Tennessee is playing for bowl eligibility on Saturday, but also to even its record this decade. The Vols are 55-56 since 2010. A win would tie them with Ole Miss and Arkansas for the decade as the only SEC teams with a better winning percentage than the usual basement dwellers from Kentucky and Vanderbilt. Kentucky is obviously up this year, but still trails over the decade at 47-63. Vanderbilt sits at 49-62.
But head-to-head, the Vols and Dores have split the decade so far. And more often than not, what Tennessee has done against the Commodores has played a significant role in the success or failure of their season. It’s not the measuring stick we envisioned at the start of the decade. The Vols can take an important step in leveling up by getting past the Commodores tomorrow.
Here’s a look back at how the last eight meetings have defined Tennessee’s season:
2010: At 4-6, Tyler Bray made his third start and led the Vols to a 24-10 win in Nashville to keep bowl eligibility alive. The Vols beat Kentucky the following week for a successful end to Derek Dooley’s first regular season.
2011: This decade is full of wildly entertaining games in the moment that didn’t stand the test of time because the season was ultimately unsuccessful. One of the best examples: after Tyler Bray missed five games with a broken thumb, he led the 4-6 Vols to a 14-7 halftime lead over a 5-5 James Franklin squad. But a 100-yard pick six tied the score, then Vandy took the lead with 12 minutes to play. A 13-play drive was capped with a fourth-and-goal touchdown pass to Da’Rick Rogers, setting the stage for overtime. Eric Gordon pick-sixed Jordan Rodgers (after a lengthy review) for the win. It was a great step forward in Bray’s return, and positioned Dooley to earn bowl eligibility again…and then the Vols lost at Kentucky.

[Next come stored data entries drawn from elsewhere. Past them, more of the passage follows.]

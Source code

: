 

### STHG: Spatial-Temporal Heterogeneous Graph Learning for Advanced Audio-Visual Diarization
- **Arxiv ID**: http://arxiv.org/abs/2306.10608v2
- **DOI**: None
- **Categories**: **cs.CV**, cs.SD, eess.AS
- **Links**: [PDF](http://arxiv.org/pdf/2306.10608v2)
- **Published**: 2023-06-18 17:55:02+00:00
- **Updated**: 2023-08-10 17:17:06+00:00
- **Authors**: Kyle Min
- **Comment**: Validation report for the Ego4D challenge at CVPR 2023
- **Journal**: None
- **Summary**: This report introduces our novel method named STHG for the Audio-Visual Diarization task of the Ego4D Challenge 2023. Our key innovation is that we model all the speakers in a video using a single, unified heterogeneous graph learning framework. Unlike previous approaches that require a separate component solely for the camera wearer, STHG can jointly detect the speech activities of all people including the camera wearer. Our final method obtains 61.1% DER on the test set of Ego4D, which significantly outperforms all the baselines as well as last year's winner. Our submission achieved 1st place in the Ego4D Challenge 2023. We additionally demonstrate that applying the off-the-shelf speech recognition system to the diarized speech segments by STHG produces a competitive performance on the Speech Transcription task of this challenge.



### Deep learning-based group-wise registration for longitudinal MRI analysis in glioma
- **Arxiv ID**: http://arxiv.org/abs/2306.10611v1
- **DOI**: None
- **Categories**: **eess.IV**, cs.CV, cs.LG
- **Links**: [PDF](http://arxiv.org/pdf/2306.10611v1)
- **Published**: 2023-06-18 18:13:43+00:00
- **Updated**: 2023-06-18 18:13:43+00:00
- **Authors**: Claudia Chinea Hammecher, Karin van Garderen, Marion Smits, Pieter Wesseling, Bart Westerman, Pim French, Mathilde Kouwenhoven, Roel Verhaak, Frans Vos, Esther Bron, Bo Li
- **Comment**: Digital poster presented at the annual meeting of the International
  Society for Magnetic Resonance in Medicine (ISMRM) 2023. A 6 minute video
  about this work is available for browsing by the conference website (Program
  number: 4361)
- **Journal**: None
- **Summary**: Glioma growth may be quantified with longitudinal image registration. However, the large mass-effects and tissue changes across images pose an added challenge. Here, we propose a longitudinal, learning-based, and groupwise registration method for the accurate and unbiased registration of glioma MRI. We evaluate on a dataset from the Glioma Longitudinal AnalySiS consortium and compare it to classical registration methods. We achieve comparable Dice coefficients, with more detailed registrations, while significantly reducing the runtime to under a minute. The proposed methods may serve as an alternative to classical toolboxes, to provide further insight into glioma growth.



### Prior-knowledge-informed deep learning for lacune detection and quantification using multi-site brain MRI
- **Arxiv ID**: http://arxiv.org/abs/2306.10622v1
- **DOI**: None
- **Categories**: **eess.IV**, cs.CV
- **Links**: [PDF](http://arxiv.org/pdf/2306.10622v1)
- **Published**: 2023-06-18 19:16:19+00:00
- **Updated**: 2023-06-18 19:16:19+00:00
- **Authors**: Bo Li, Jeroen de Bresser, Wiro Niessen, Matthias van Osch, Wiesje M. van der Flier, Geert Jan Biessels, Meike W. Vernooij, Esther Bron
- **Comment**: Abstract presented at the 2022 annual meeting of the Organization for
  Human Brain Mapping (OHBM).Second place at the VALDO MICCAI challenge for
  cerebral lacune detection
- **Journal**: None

2012: Dooley’s final game as head coach was a 41-18 beat down from Franklin and the Commodores. His fate was likely already sealed and Tennessee fans were simply interested in moving on. But while losing to Vanderbilt is uncomfortably common now, this loss was the first in the series since 2005 and the second since 1982, and the margin was jarring.

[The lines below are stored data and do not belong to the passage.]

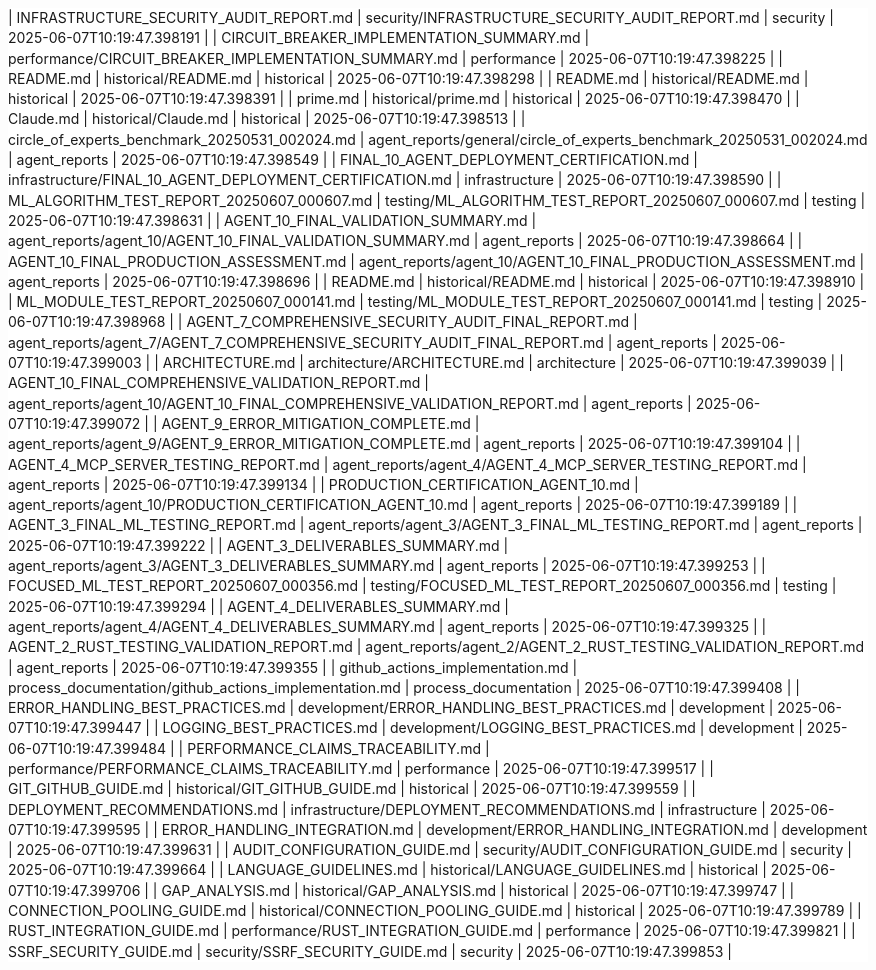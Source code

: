 | INFRASTRUCTURE_SECURITY_AUDIT_REPORT.md | security/INFRASTRUCTURE_SECURITY_AUDIT_REPORT.md | security | 2025-06-07T10:19:47.398191 |
| CIRCUIT_BREAKER_IMPLEMENTATION_SUMMARY.md | performance/CIRCUIT_BREAKER_IMPLEMENTATION_SUMMARY.md | performance | 2025-06-07T10:19:47.398225 |
| README.md | historical/README.md | historical | 2025-06-07T10:19:47.398298 |
| README.md | historical/README.md | historical | 2025-06-07T10:19:47.398391 |
| prime.md | historical/prime.md | historical | 2025-06-07T10:19:47.398470 |
| Claude.md | historical/Claude.md | historical | 2025-06-07T10:19:47.398513 |
| circle_of_experts_benchmark_20250531_002024.md | agent_reports/general/circle_of_experts_benchmark_20250531_002024.md | agent_reports | 2025-06-07T10:19:47.398549 |
| FINAL_10_AGENT_DEPLOYMENT_CERTIFICATION.md | infrastructure/FINAL_10_AGENT_DEPLOYMENT_CERTIFICATION.md | infrastructure | 2025-06-07T10:19:47.398590 |
| ML_ALGORITHM_TEST_REPORT_20250607_000607.md | testing/ML_ALGORITHM_TEST_REPORT_20250607_000607.md | testing | 2025-06-07T10:19:47.398631 |
| AGENT_10_FINAL_VALIDATION_SUMMARY.md | agent_reports/agent_10/AGENT_10_FINAL_VALIDATION_SUMMARY.md | agent_reports | 2025-06-07T10:19:47.398664 |
| AGENT_10_FINAL_PRODUCTION_ASSESSMENT.md | agent_reports/agent_10/AGENT_10_FINAL_PRODUCTION_ASSESSMENT.md | agent_reports | 2025-06-07T10:19:47.398696 |
| README.md | historical/README.md | historical | 2025-06-07T10:19:47.398910 |
| ML_MODULE_TEST_REPORT_20250607_000141.md | testing/ML_MODULE_TEST_REPORT_20250607_000141.md | testing | 2025-06-07T10:19:47.398968 |
| AGENT_7_COMPREHENSIVE_SECURITY_AUDIT_FINAL_REPORT.md | agent_reports/agent_7/AGENT_7_COMPREHENSIVE_SECURITY_AUDIT_FINAL_REPORT.md | agent_reports | 2025-06-07T10:19:47.399003 |
| ARCHITECTURE.md | architecture/ARCHITECTURE.md | architecture | 2025-06-07T10:19:47.399039 |
| AGENT_10_FINAL_COMPREHENSIVE_VALIDATION_REPORT.md | agent_reports/agent_10/AGENT_10_FINAL_COMPREHENSIVE_VALIDATION_REPORT.md | agent_reports | 2025-06-07T10:19:47.399072 |
| AGENT_9_ERROR_MITIGATION_COMPLETE.md | agent_reports/agent_9/AGENT_9_ERROR_MITIGATION_COMPLETE.md | agent_reports | 2025-06-07T10:19:47.399104 |
| AGENT_4_MCP_SERVER_TESTING_REPORT.md | agent_reports/agent_4/AGENT_4_MCP_SERVER_TESTING_REPORT.md | agent_reports | 2025-06-07T10:19:47.399134 |
| PRODUCTION_CERTIFICATION_AGENT_10.md | agent_reports/agent_10/PRODUCTION_CERTIFICATION_AGENT_10.md | agent_reports | 2025-06-07T10:19:47.399189 |
| AGENT_3_FINAL_ML_TESTING_REPORT.md | agent_reports/agent_3/AGENT_3_FINAL_ML_TESTING_REPORT.md | agent_reports | 2025-06-07T10:19:47.399222 |
| AGENT_3_DELIVERABLES_SUMMARY.md | agent_reports/agent_3/AGENT_3_DELIVERABLES_SUMMARY.md | agent_reports | 2025-06-07T10:19:47.399253 |
| FOCUSED_ML_TEST_REPORT_20250607_000356.md | testing/FOCUSED_ML_TEST_REPORT_20250607_000356.md | testing | 2025-06-07T10:19:47.399294 |
| AGENT_4_DELIVERABLES_SUMMARY.md | agent_reports/agent_4/AGENT_4_DELIVERABLES_SUMMARY.md | agent_reports | 2025-06-07T10:19:47.399325 |
| AGENT_2_RUST_TESTING_VALIDATION_REPORT.md | agent_reports/agent_2/AGENT_2_RUST_TESTING_VALIDATION_REPORT.md | agent_reports | 2025-06-07T10:19:47.399355 |
| github_actions_implementation.md | process_documentation/github_actions_implementation.md | process_documentation | 2025-06-07T10:19:47.399408 |
| ERROR_HANDLING_BEST_PRACTICES.md | development/ERROR_HANDLING_BEST_PRACTICES.md | development | 2025-06-07T10:19:47.399447 |
| LOGGING_BEST_PRACTICES.md | development/LOGGING_BEST_PRACTICES.md | development | 2025-06-07T10:19:47.399484 |
| PERFORMANCE_CLAIMS_TRACEABILITY.md | performance/PERFORMANCE_CLAIMS_TRACEABILITY.md | performance | 2025-06-07T10:19:47.399517 |
| GIT_GITHUB_GUIDE.md | historical/GIT_GITHUB_GUIDE.md | historical | 2025-06-07T10:19:47.399559 |
| DEPLOYMENT_RECOMMENDATIONS.md | infrastructure/DEPLOYMENT_RECOMMENDATIONS.md | infrastructure | 2025-06-07T10:19:47.399595 |
| ERROR_HANDLING_INTEGRATION.md | development/ERROR_HANDLING_INTEGRATION.md | development | 2025-06-07T10:19:47.399631 |
| AUDIT_CONFIGURATION_GUIDE.md | security/AUDIT_CONFIGURATION_GUIDE.md | security | 2025-06-07T10:19:47.399664 |
| LANGUAGE_GUIDELINES.md | historical/LANGUAGE_GUIDELINES.md | historical | 2025-06-07T10:19:47.399706 |
| GAP_ANALYSIS.md | historical/GAP_ANALYSIS.md | historical | 2025-06-07T10:19:47.399747 |
| CONNECTION_POOLING_GUIDE.md | historical/CONNECTION_POOLING_GUIDE.md | historical | 2025-06-07T10:19:47.399789 |
| RUST_INTEGRATION_GUIDE.md | performance/RUST_INTEGRATION_GUIDE.md | performance | 2025-06-07T10:19:47.399821 |
| SSRF_SECURITY_GUIDE.md | security/SSRF_SECURITY_GUIDE.md | security | 2025-06-07T10:19:47.399853 |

2013: Butch Jones came to his first Vanderbilt game in the exact position Jeremy Pruitt finds himself in now. A Josh Dobbs you’d never recognize now went 11-of-19 for 53 yards, the Vols failed to convert a faked field goal up 10-7 with 12 minutes to play, and after a fourth-and-one stop was overturned, Patton Robinette capped a 12-play, 92-yard drive with a touchdown with 16 seconds to play. It cost the Vols bowl eligibility and dampened some of the good memories of a near miss vs Georgia and a win over #4 South Carolina.
2014: Back in the same boat at 5-6, this time the Vols made it work. An 11-play, 94-yard third quarter drive put Tennessee in front 17-10, and a late score from Dobbs pushed the margin to 24-10 before a Vanderbilt score in the final seconds made the final margin 24-17. The Vols earned bowl eligibility for the first time in three years, and dominated Iowa in Jacksonville.

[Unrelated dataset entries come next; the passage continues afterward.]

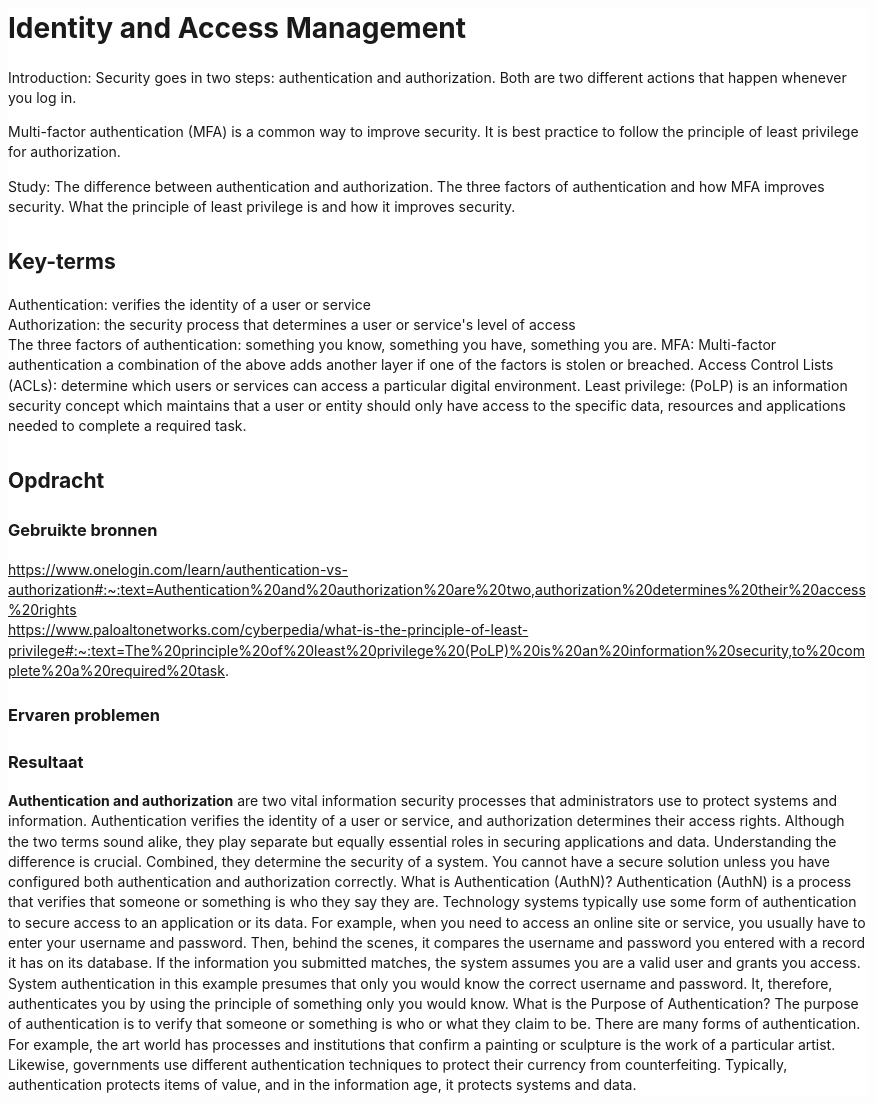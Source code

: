 # Identity and Access Management

Introduction:
Security goes in two steps: authentication and authorization. Both are two different actions that happen whenever you log in.

Multi-factor authentication (MFA) is a common way to improve security.
It is best practice to follow the principle of least privilege for authorization.

Study:
The difference between authentication and authorization.
The three factors of authentication and how MFA improves security.
What the principle of least privilege is and how it improves security.

## Key-terms

Authentication: verifies the identity of a user or service  
Authorization: the security process that determines a user or service's level of access  
The three factors of authentication: something you know, something you have, something you are.
MFA: Multi-factor authentication a combination of the above adds another layer if one of the factors is stolen or breached.
Access Control Lists (ACLs): determine which users or services can access a particular digital environment.
Least privilege: (PoLP) is an information security concept which maintains that a user or entity should only have access to the specific data, resources and applications needed to complete a required task.


## Opdracht
### Gebruikte bronnen

https://www.onelogin.com/learn/authentication-vs-authorization#:~:text=Authentication%20and%20authorization%20are%20two,authorization%20determines%20their%20access%20rights  
https://www.paloaltonetworks.com/cyberpedia/what-is-the-principle-of-least-privilege#:~:text=The%20principle%20of%20least%20privilege%20(PoLP)%20is%20an%20information%20security,to%20complete%20a%20required%20task.


### Ervaren problemen

### Resultaat

**Authentication and authorization** are two vital information security processes that administrators use to protect systems and information. Authentication verifies the identity of a user or service, and authorization determines their access rights. Although the two terms sound alike, they play separate but equally essential roles in securing applications and data. Understanding the difference is crucial. Combined, they determine the security of a system. You cannot have a secure solution unless you have configured both authentication and authorization correctly.
What is Authentication (AuthN)?
Authentication (AuthN) is a process that verifies that someone or something is who they say they are. Technology systems typically use some form of authentication to secure access to an application or its data. For example, when you need to access an online site or service, you usually have to enter your username and password. Then, behind the scenes, it compares the username and password you entered with a record it has on its database. If the information you submitted matches, the system assumes you are a valid user and grants you access. System authentication in this example presumes that only you would know the correct username and password. It, therefore, authenticates you by using the principle of something only you would know.
What is the Purpose of Authentication?
The purpose of authentication is to verify that someone or something is who or what they claim to be. There are many forms of authentication. For example, the art world has processes and institutions that confirm a painting or sculpture is the work of a particular artist. Likewise, governments use different authentication techniques to protect their currency from counterfeiting. Typically, authentication protects items of value, and in the information age, it protects systems and data.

2015: The only business-as-usual Tennessee-Vanderbilt game of the decade. The Vols won 53-28 over a 4-7 Vanderbilt team behind 331 rushing yards, carrying Tennessee to the Outback Bowl.
2016: The most costly of any of these losses. With a clear path to the New Year’s Six, Tennessee led 34-24 with four minutes to play in the third quarter. From there: Vanderbilt touchdown, Tennessee fumble, Vanderbilt touchdown, Tennessee missed field goal, Vanderbilt touchdown, Tennessee turnover on downs. An already contentious season for Butch Jones took a hard turn into disappointment, setting the stage for his exit the following season.
2017: Jones was out, but the Vols still had a chance to avoid the first 4-8 season in program history. It was not to be: despite a 14-7 lead and trailing only 21-17 with five minutes to play in the third quarter, the defense again surrendered three straight touchdowns down the stretch. Vanderbilt finished 5-7, the Vols 4-8.
Four wins, four losses. The 2011 win was lost in the disaster in Lexington the following week, but I’d say you can draw a straight line between relatively successful regular seasons in 2010, 2014, and 2015 and beating the Commodores. A regular season that might feel more successful than any since 2010 will turn on what the Vols do against Vanderbilt one more time tomorrow.